- Minghags poster
- Directed by: Bam Margera
- Written by: Bam Margera Joe Frantz Brandon DiCamillo
- Produced by: Mike Nutt Sheldon "Dooner" Smith
- Starring: Bam Margera Ryan Dunn Brandon DiCamillo Don Vito Rake Yohn Missy Rothstein Brandon Novak Mark the Bagger Mark Hanna Angie Cuturic
- Cinematography: Joe Frantz
- Edited by: Bam Margera Joe Frantz
- Music by: Gnarkill
- Release date: 2009;
- Running time: 96 minutes
- Country: United States
- Language: English
- Budget: $750,000

= Minghags: The Movie =

Minghags, previously known as Kiss a Good Man's Ass, is a 2009 film by Jackass star and professional skateboarder Bam Margera.

==Plot==
Alleged human beings Lenny (Bam Margera) and Ponce (Brandon DiCamillo) have vowed revenge on billionaire scum-bag Rut Ru (DiCamillo) and on his bloated sidekick Dominick (Dave Battaro), who have heisted Ponce's invention, the Garbage Juicer.
In desperation, they call on Tucker (Ryan Dunn). Meanwhile, campus nincompoop Ralph (Mark the Bagger) has flunked and found himself grounded for life by his father (Philip Margera Sr.) Featuring cameos by Jimmy Pop and "Evil" Jared Hasselhoff of the Bloodhound Gang, Don Vito, Rake Yohn, Compton Ass Terry, The Dudesons, Phil Margera, April Margera, Brandon Novak, Gina Lynn, Jess Margera, Chad I Ginsburg, Ryan Gee, and Joe Frantz.

==Cast==
- Bam Margera as Lenny
- Ryan Dunn as Tucker
- Vincent Margera as Judge Vito
- Missy Margera as Nurse
- Brandon DiCamillo as Ponce, Rut Ru, and Scottie LaDousche
- Rake Yohn as Yohan
- Brandon Novak as Gay Biker
- Mark Hanna as Laughing Fanna
- Mark the Bagger as Ralph
- Angie Cuturic as Libby

==Background and delays==
The project was announced in 2004 but has been pushed back by other projects including Viva La Bam, Jackass Number Two and Dreamseller. It has been confirmed that Minghags is a loose sequel to the 2003 film, Haggard. Minghags was set to be released on Valentine's Day 2008, but was delayed yet again by technical and legal issues.
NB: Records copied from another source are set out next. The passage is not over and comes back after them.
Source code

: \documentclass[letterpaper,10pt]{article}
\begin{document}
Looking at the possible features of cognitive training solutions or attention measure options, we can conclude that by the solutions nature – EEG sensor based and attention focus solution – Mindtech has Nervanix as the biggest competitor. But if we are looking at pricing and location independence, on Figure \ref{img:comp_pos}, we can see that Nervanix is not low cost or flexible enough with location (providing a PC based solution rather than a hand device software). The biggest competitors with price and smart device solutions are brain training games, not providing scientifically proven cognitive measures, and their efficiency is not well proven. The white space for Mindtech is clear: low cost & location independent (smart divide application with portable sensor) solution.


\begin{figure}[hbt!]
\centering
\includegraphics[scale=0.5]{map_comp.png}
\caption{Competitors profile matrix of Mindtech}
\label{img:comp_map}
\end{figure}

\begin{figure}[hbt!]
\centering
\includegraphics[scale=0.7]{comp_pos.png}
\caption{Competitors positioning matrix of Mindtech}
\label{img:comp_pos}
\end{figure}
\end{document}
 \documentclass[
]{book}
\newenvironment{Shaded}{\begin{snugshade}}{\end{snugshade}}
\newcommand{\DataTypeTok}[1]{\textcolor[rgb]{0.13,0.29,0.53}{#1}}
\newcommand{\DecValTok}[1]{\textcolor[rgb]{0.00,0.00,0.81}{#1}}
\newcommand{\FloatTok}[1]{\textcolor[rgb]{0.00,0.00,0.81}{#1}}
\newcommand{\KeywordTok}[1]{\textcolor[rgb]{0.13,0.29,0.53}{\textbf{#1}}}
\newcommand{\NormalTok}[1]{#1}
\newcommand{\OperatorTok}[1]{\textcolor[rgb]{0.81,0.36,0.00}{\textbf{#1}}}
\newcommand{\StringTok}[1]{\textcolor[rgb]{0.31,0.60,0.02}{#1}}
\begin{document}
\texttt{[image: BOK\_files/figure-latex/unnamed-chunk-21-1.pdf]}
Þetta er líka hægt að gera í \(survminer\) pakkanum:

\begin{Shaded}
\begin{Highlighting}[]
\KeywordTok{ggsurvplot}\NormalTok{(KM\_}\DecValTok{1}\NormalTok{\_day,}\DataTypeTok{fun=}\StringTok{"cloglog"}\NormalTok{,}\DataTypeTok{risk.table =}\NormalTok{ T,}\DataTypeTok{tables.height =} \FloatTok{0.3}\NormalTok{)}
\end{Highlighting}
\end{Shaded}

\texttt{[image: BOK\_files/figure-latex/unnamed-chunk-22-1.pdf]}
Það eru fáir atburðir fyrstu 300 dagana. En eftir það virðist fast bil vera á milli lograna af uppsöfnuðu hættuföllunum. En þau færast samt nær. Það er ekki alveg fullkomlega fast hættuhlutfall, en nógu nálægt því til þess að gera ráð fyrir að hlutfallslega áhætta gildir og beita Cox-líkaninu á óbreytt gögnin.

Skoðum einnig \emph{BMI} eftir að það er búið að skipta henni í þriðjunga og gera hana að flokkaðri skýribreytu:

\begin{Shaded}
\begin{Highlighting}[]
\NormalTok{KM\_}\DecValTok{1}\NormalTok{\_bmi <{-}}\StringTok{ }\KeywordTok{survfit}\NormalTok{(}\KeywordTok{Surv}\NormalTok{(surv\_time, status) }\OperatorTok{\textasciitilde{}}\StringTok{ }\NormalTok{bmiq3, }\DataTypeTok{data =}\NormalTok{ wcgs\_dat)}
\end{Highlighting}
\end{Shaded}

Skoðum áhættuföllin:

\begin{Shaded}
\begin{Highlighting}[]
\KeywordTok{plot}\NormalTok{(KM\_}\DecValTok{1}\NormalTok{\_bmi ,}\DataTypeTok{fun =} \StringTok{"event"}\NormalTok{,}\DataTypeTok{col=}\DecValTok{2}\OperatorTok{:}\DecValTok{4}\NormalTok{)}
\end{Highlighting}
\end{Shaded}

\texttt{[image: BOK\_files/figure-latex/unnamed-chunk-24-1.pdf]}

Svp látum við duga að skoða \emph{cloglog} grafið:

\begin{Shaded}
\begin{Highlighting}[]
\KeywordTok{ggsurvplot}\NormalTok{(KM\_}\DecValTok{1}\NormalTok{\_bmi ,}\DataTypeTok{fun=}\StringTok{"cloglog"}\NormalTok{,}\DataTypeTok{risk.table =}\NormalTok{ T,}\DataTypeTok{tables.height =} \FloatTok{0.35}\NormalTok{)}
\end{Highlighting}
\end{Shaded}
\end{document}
A piece on UGO.com listed the movie to be a Warner Bros. release and was to start production in March 2005."Scene 2: Bam's finished his first screenplay for Warner Bros., Kiss a Good Man's Ass, which begins shooting in March. That sets up what we're guessing will be the biggest scramble for bootleg dailies since Attack of the Clones."

An interview with Bam Margera in 2005 suggested the movie would follow. However, a later interview with SuicideGirls confirmed that Margera had either moved away from Warner Bros. or the information was never true."Then I have some meetings about this movie called Kiss a Good Man's Ass. We've been talking to this company called Radar Pictures. We've been rewriting it because we want to change little things about it. So we just finished the final script and we're all going to read it today and see if anybody wants to make any last minute changes. It's about a kid who invents this garbage juicer which basically mashes trash and out comes delicious root beer, kerosene or rat piss. You can choose which one you want to come out. A businessman sees the invention and totally claims it as his own. The young kid spends the whole rest of time getting it back."

During filming at Don Vito's home in West Chester, Pennsylvania, aircraft, cars, and a gun festival interrupted the shoot, as did children who gathered around the set when school let out. This led to several re-shoots. On one occasion when a car drove past, Margera was furious and started shouting profanity at the driver as he drove past.

In August 2008, the official Minghags website came online.

During the production of the movie cast member Ryan Dunn approached former CKY crew member Raab Himself to appear in the film, however, he declined the offer.

The film was the final appearance of Vincent Margera as Don Vito before his death in 2015. As per a court sentence issued in 2007, he was ordered to not portray his character or make any media appearances for 10 years.

==Premise==
The storyline in Minghags is built around the Garbage Juicer, which was featured in the "Invention of the Future" contest in Haggard: The Movie.

"A guy who invented this thing called the garbage juicer. You can take garbage and mash it into the trash can, and it has three spouts. You can choose delicious root beer, grapefruit juice or kerosene. This businessman steals the invention from him so the guy spends the whole time trying to dick the businessman over."